I’ve
never read a more long-winded pile of bullsh*t and garbage (delivered
in equal portions) than that deposited on your website by Bernie
Shylock on March 4. Is it simply too hard to think that the RBA raised
interest rates because domestic demand is far outstripping supply
(productive capacity), and that in a period of 30-year lows in unemployment,
falling productivity and high capacity utilisation that this might
translate into inflation down the track – which is, after all, the
target of RBA policy? Instead we get the following drivel:

“The
real problem is long standing and deep seated production and financial
system inefficiency that has been increasingly laid across the economy
for at least the last 10 years for lots of reasons, none the least from
an intransigent, unhelpful and incompetent Labour Party and a
cargo-cultist Senate, and exacerbated by a chronically overfed,
inefficient and unbalanced financial sector coupled with weak trade
practices laws and enforcement and timid political will.”

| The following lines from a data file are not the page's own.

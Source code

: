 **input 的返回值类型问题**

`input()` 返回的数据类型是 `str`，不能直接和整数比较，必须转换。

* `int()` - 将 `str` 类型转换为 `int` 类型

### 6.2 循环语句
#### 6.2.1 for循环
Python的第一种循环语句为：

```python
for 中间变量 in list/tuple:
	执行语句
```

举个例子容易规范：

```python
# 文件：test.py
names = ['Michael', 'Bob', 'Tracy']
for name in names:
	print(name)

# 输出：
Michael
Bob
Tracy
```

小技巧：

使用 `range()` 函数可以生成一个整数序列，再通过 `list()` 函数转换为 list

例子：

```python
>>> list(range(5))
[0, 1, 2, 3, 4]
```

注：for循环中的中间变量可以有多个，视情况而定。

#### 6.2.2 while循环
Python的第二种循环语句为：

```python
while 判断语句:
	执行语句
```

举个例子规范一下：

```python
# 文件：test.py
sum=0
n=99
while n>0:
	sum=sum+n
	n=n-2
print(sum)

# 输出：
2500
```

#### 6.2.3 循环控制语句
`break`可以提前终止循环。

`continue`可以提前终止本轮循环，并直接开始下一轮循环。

Whatever the hell that all means.

A possible response to Bernie and Mel (from Seven’s Sunrise
program): The RBA doesn’t raise interest rates to boost supply (ie. fix
the infrastructure bottlenecks, train the workforce, raise skilled
labour immigration etc). That’s not its job. But it will dampen
excessive demand where it sees an inflation risk. And if anything, the
interest rate increases should have occurred earlier.

So
stop this phoney war against the RBA. The real anger should be directed
at those in government who have had the power to encourage or sponsor
investment in supply, yet have either done nothing or made the
situation worse through poor economic policy. And here, you can point
the finger straight at the Howard Government, something that Bernie
appears ideologically incapable of doing:

  • No important education/training initiatives over the past 9 years, coupled with;
  • A desire to “hand back the surplus” to taxpayers (ie.
    buy votes through selective tax and transfer policies – ie. pork
    barrelling) rather than invest in infrastructure to boost Australia’s
    productive capacity. This, in turn, has produced a perverse
    ‘pro-cyclical’ fiscal policy (if you can call doing bugger-all a
    policy) that has only reinforced excessive demand.

The
Howard Government has had 9 years to lay the foundations for a strong
Australian economy. Its time that they and their apologists stopped
carping on about Keating and Labor and got started.